Maka, mengembalikan identitas reformis dan identitas wong cilik menjadi penting bagi masa depan PDI-P. Identitas reformis merupakan gagasan yang secara umum diterima lintas generasi, lintas suku, lintas agama, dan lintas partai. Identitas wong cilik penting mengingat mayoritas pemilih Indonesia berasal dari wong cilik.
Beruntung buat PDI-P, dinamika sosial politik saat ini membuka kesempatan bagi mereka untuk mengembalikan identitas awal. Dengan munculnya berbagai kasus korupsi ke permukaan maupun masih rentannya masyarakat Indonesia terhadap ancaman kemiskinan menyisakan ruang bagi PDI-P untuk ikut andil dalam menyelesaikan dua persoalan ini dengan memberikan gagasan segar maupun melakukan manuver-manuver praktis.
Sementara itu secara internal PDI-P dapat melakukan perubahan-perubahan yang revolusioner. Nilai-nilai demokratis dapat dihidupkan secara internal dengan memberikan ruang gerak dan suara yang lebih besar bagi generasi baru maupun bagi kader-kader di daerah.
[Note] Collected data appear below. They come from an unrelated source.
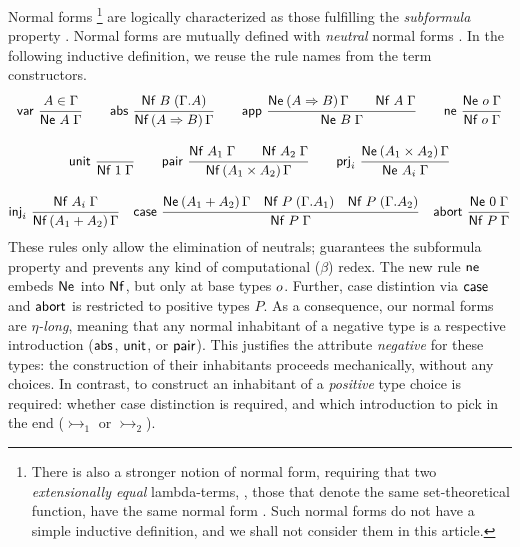 \documentclass[a4paper,USenglish,cleveref, autoref]{lipics-v2019}
\begin{document}
Normal forms%
\footnote{%
There is also a stronger
notion of normal form, requiring that two \emph{extensionally equal}
lambda-terms, \ie, those that denote the
same set-theoretical function, have the same normal form
\cite{mitchell:foundations,altenkirchDybjerHofmannScott:lics01,scherer:popl17}.
Such normal forms do not have a simple inductive definition, and we
shall not consider them in this article.
}
are logically characterized as those fulfilling the
\emph{subformula} property \cite{prawitz:natded,matthes:shortproofs}.
Normal forms  are mutually defined with
\emph{neutral} normal forms .
In the following inductive definition, we reuse the rule names from the
term constructors.
\begin{gather*}
  \nru{\tvar}{A \in \Gamma}{\Ne A \Gamma}
\qquad
  \nru{\tabs}{\NfC B {\cext \Gamma A}}{\NfP {A \To B} \Gamma}
\qquad
  \nru{\tapp}
    {\NeP {A \To B} \Gamma \qquad \Nf A \Gamma}
    {\Ne B \Gamma}
\qquad
  \nru{\tne}{\Ne \tybase \Gamma}{\Nf \tybase \Gamma}
\\[2ex]
  \nru{\tunit}{}{\Nf \tyone \Gamma}
\qquad
  \nru{\tpair}
    {\Nf {A_1} \Gamma \qquad \Nf {A_2} \Gamma}
    {\NfP {A_1 \times A_2} \Gamma}
\qquad
  \nru{\tprj_i}
    {\NeP {A_1 \times A_2} \Gamma}
    {\Ne {A_i} \Gamma}
\\[2ex]
  \nru{\tinj_i}
    {\Nf {A_i} \Gamma}
    {\NfP {A_1 + A_2} \Gamma}
\quad
  \nru{\tcase}
    {\NeP {A_1 + A_2} \Gamma
      \quad \NfC P {\cext \Gamma A_1}
      \quad \NfC P {\cext \Gamma A_2}
    }{\Nf P \Gamma}
\quad
  \nru{\tabort}
    {\Ne \tyzero \Gamma}
    {\Nf P \Gamma}
\end{gather*}
These rules only allow the elimination of neutrals; guarantees
the subformula property and prevents any kind of computational
($\beta$) redex.
The new rule $\mathsf{ne}$ embeds $\mathsf{Ne}^{}$ into $\mathsf{Nf}$,
but only at base types $o$.
Further, case distintion via $\mathsf{case}$ and $\mathsf{abort}$
is restricted to positive types $P$.
As a consequence, our normal forms are
\emph{$\eta$-long}, meaning that any normal inhabitant of a negative
type is a respective introduction ($\mathsf{abs}$, $\mathsf{unit}$, or $\mathsf{pair}$).
This justifies the attribute \emph{negative} for these types:
the construction of their inhabitants proceeds mechanically, without
any choices.  In contrast, to construct an inhabitant of a
\emph{positive} type choice is required: whether case distinction is
required, and which introduction to pick in the end ($\tinj_1$ or $\tinj_2$).
\end{document}
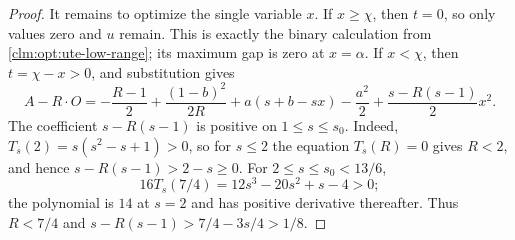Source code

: \begin{proof}
It remains to optimize the single variable $x$.  If $x\ge\chi$, then $t=0$,
so only values zero and $u$ remain.  This is exactly the binary calculation
from \cref{clm:opt:ute-low-range}; its maximum gap is zero at
$x=\alpha$.  If $x<\chi$, then $t=\chi-x>0$, and substitution gives
\begin{equation}
 A-R\cdot O
 =-\frac{R-1}{2}+\frac{(1-b)^2}{2R}
  +a(s+b-sx)-\frac{a^2}{2}+\frac{s-R(s-1)}{2}x^2.
 \label{eq:opt:ute-positive-t}
\end{equation}
The coefficient $s-R(s-1)$ is positive on $1\le s\le s_0$.  Indeed,
$T_s(2)=s(s^2-s+1)>0$, so for $s\le2$ the equation $T_s(R)=0$ gives
$R<2$, and hence $s-R(s-1)>2-s\ge0$.  For
$2\le s\le s_0<13/6$,
\begin{equation}
 16T_s(7/4)=12s^3-20s^2+s-4>0;
\end{equation}
the polynomial is $14$ at $s=2$ and has positive derivative thereafter.
Thus $R<7/4$ and $s-R(s-1)>7/4-3s/4>1/8$.


\end{proof}
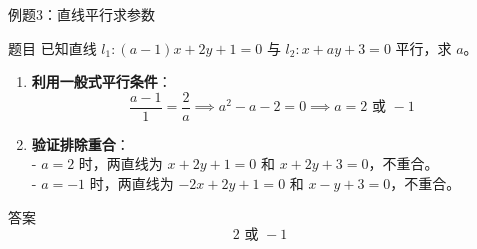 \begin{frame}{例题3：直线平行求参数}
  \begin{block}{题目}
      已知直线 \( l_1 : (a-1) x + 2 y +1 = 0 \) 与 \( l_2 :x+ay+3 = 0 \) 平行，求 \( a \)。
  \end{block}
  \pause
  \begin{enumerate}
      \item \textbf{利用一般式平行条件}：\\
          \[
          \frac{a-1}{1} = \frac{2}{a} \implies a^2 - a - 2 = 0 \implies a = 2 \text{ 或 } -1
          \]

      \item \textbf{验证排除重合}：\\
          - \( a=2 \) 时，两直线为 \( x+2y+1=0 \) 和 \( x+2y+3=0 \)，不重合。\\
          - \( a=-1 \) 时，两直线为 \( -2x+2y+1=0 \) 和 \( x-y+3=0 \)，不重合。
  \end{enumerate}


  \begin{block}{答案}
      \[
      \boxed{2 \text{ 或 } -1}
      \]
  \end{block}
\end{frame}


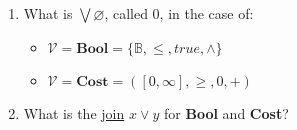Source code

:\begin{enumerate}
    \item   What is $\bigvee \varnothing$, called $0$, in the case of:
          \begin{itemize}
            \item $\mathcal{V}=\mathbf{Bool}=\{\mathbb{B},\leq, true,\land\}$
            \item $\mathcal{V}=\mathbf{Cost}=([0,\infty],\geq,0,+)$
          \end{itemize}
    \item What is the \href{doc/1 math/Seven Sketches in Compositionality/Chapter 1: Generative Effects/5 Meets and joins/1 Definition and basic examples/Meet and join}{join} $x \vee y$ for \textbf{Bool} and \textbf{Cost}?
  \end{enumerate}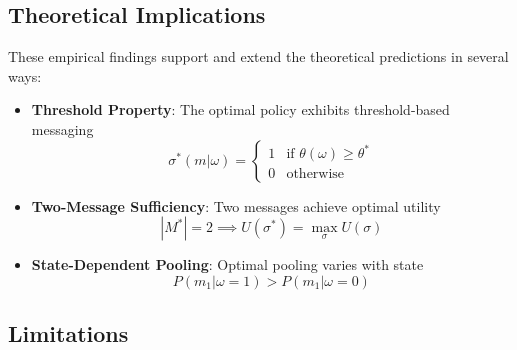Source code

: \documentclass[12pt]{article}
\begin{document}
\subsection{Theoretical Implications}
These empirical findings support and extend the theoretical predictions in several ways:

\begin{itemize}
    \item \textbf{Threshold Property}: The optimal policy exhibits threshold-based messaging
    \begin{equation}
        \sigma^*(m|\omega) = \begin{cases}
            1 & \text{if } \theta(\omega) \geq \theta^* \\
            0 & \text{otherwise}
        \end{cases}
    \end{equation}
    
    \item \textbf{Two-Message Sufficiency}: Two messages achieve optimal utility
    \begin{equation}
        |M^*| = 2 \implies U(\sigma^*) = \max_{\sigma} U(\sigma)
    \end{equation}
    
    \item \textbf{State-Dependent Pooling}: Optimal pooling varies with state
    \begin{equation}
        P(m_1|\omega=1) > P(m_1|\omega=0)
    \end{equation}
\end{itemize}

\subsection{Limitations}
\end{document}
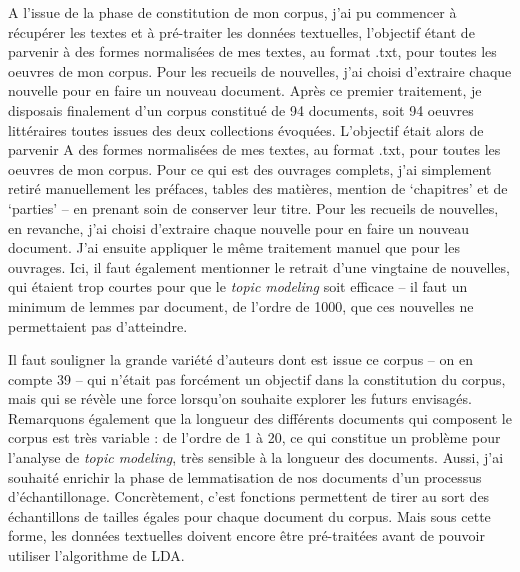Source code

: \documentclass[letterpaper,portrait,12pt]{article}
\begin{document}
	A l'issue de la phase de constitution de mon corpus, j'ai pu commencer \`{a} r\'{e}cup\'{e}rer les textes et \`{a} pr\'{e}-traiter les donn\'{e}es textuelles, l'objectif \'{e}tant de parvenir \`{a} des formes normalis\'{e}es de mes textes, au format .txt, pour toutes les oeuvres de mon corpus. Pour les recueils de nouvelles, j'ai choisi d'extraire chaque nouvelle pour en faire un nouveau document. Apr\`{e}s ce premier traitement, je disposais finalement d'un corpus constitu\'{e} de 94 documents, soit 94 oeuvres litt\'{e}raires toutes issues des deux collections \'{e}voqu\'{e}es. L'objectif \'{e}tait alors de parvenir A des formes normalis\'{e}es de mes textes, au format .txt, pour toutes les oeuvres de mon corpus. Pour ce qui est des ouvrages complets, j'ai simplement retir\'{e} manuellement les pr\'{e}faces, tables des mati\`{e}res, mention de {`}chapitres' et de {`}parties' -- en prenant soin de conserver leur titre. Pour les recueils de nouvelles, en revanche, j'ai choisi d'extraire chaque nouvelle pour en faire un nouveau document. J'ai ensuite appliquer le m\^{e}me traitement manuel que pour les ouvrages. Ici, il faut \'{e}galement mentionner le retrait d'une vingtaine de nouvelles, qui \'{e}taient trop courtes pour que le \emph{topic modeling} soit efficace -- il faut un minimum de lemmes par document, de l'ordre de 1000, que ces nouvelles ne permettaient pas d'atteindre.








	Il faut souligner la grande vari\'{e}t\'{e} d'auteurs dont est issue ce corpus -- on en compte 39 -- qui n'\'{e}tait pas forc\'{e}ment un objectif dans la constitution du corpus, mais qui se r\'{e}v\`{e}le une force lorsqu'on souhaite explorer les futurs envisag\'{e}s. Remarquons \'{e}galement que la longueur des diff\'{e}rents documents qui composent le corpus est tr\`{e}s variable : de l'ordre de 1 \`{a} 20, ce qui constitue un probl\`{e}me pour l'analyse de \emph{topic modeling}, tr\`{e}s sensible \`{a} la longueur des documents.  Aussi, j'ai souhait\'{e} enrichir la phase de lemmatisation de nos documents d'un processus d'\'{e}chantillonage. Concr\`{e}tement, c'est fonctions permettent de tirer au sort des \'{e}chantillons de tailles \'{e}gales pour chaque document du corpus. Mais sous cette forme, les donn\'{e}es textuelles doivent encore \^{e}tre pr\'{e}-trait\'{e}es avant de pouvoir utiliser l'algorithme de LDA.
\end{document}
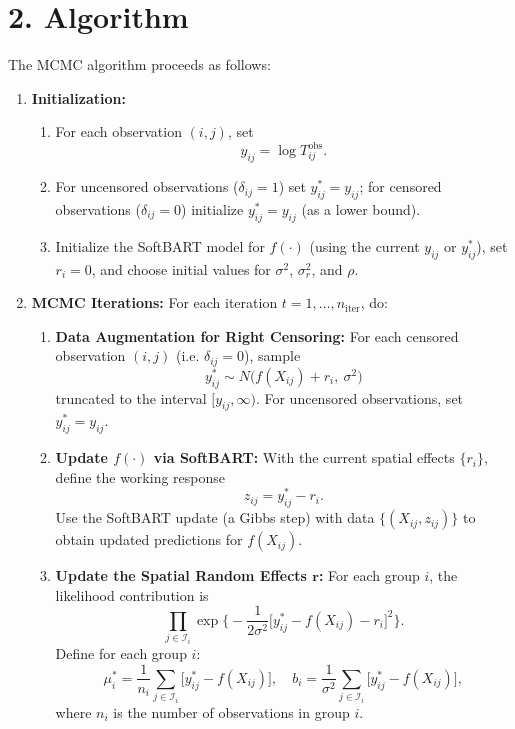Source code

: \documentclass[useAMS,referee]{biom}
\begin{document}
\section*{2. Algorithm}

The MCMC algorithm proceeds as follows:

\begin{enumerate}
  \item \textbf{Initialization:}
    \begin{enumerate}
      \item For each observation $(i,j)$, set 
        \[
        y_{ij} = \log T_{ij}^{\text{obs}}.
        \]
      \item For uncensored observations ($\delta_{ij}=1$) set $y_{ij}^\ast=y_{ij}$; for censored observations ($\delta_{ij}=0$) initialize $y_{ij}^\ast=y_{ij}$ (as a lower bound).
      \item Initialize the SoftBART model for $f(\cdot)$ (using the current $y_{ij}$ or $y_{ij}^\ast$), set $r_i=0$, and choose initial values for $\sigma^2$, $\sigma_r^2$, and $\rho$.
    \end{enumerate}
  
  \item \textbf{MCMC Iterations:} For each iteration $t=1,\ldots,n_{\text{iter}}$, do:
    \begin{enumerate}
      \item \textbf{Data Augmentation for Right Censoring:} For each censored observation $(i,j)$ (i.e. $\delta_{ij}=0$), sample
        \[
        y_{ij}^\ast \sim N\Big(f(X_{ij})+r_i,\ \sigma^2\Big)
        \]
        truncated to the interval $[y_{ij}, \infty)$. For uncensored observations, set $y_{ij}^\ast=y_{ij}$.
      
      \item \textbf{Update $f(\cdot)$ via SoftBART:}  
        With the current spatial effects $\{r_i\}$, define the working response
        \[
        z_{ij} = y_{ij}^\ast - r_i.
        \]
        Use the SoftBART update (a Gibbs step) with data $\{(X_{ij},z_{ij})\}$ to obtain updated predictions for $f(X_{ij})$.
      
      \item \textbf{Update the Spatial Random Effects $\bm{r}$:}  
        For each group $i$, the likelihood contribution is
        \[
        \prod_{j\in \mathcal{I}_i} \exp\Big\{-\frac{1}{2\sigma^2}\big[y_{ij}^\ast-f(X_{ij})-r_i\big]^2\Big\}.
        \]
        Define for each group $i$:
        \[
        \mu_i^\ast = \frac{1}{n_i}\sum_{j\in \mathcal{I}_i}\Big[y_{ij}^\ast-f(X_{ij})\Big],\quad b_i = \frac{1}{\sigma^2}\sum_{j\in \mathcal{I}_i}\Big[y_{ij}^\ast-f(X_{ij})\Big],
        \]
        where $n_i$ is the number of observations in group $i$.  
        

\end{enumerate}
\end{enumerate}
\end{document}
Pada saat bersamaan, PDI-P mesti berani bersikap tegas terhadap oknum-oknum partai yang jelas-jelas terindikasi terlibat KKN meski mereka adalah politisi senior partai. Hanya dengan aksi-aksi dan perubahan-perubahan sikap yang revolusioner inilah PDI-P dapat secara cepat mengembalikan identitas sebagai partai reformis dan partai wong cilik.
Sunny Tanuwidjaja adalah peneliti Centre for Strategic and International Studies (CSIS) Jakarta dan kandidat doktor ilmu politik di Northern Illinois University, AS.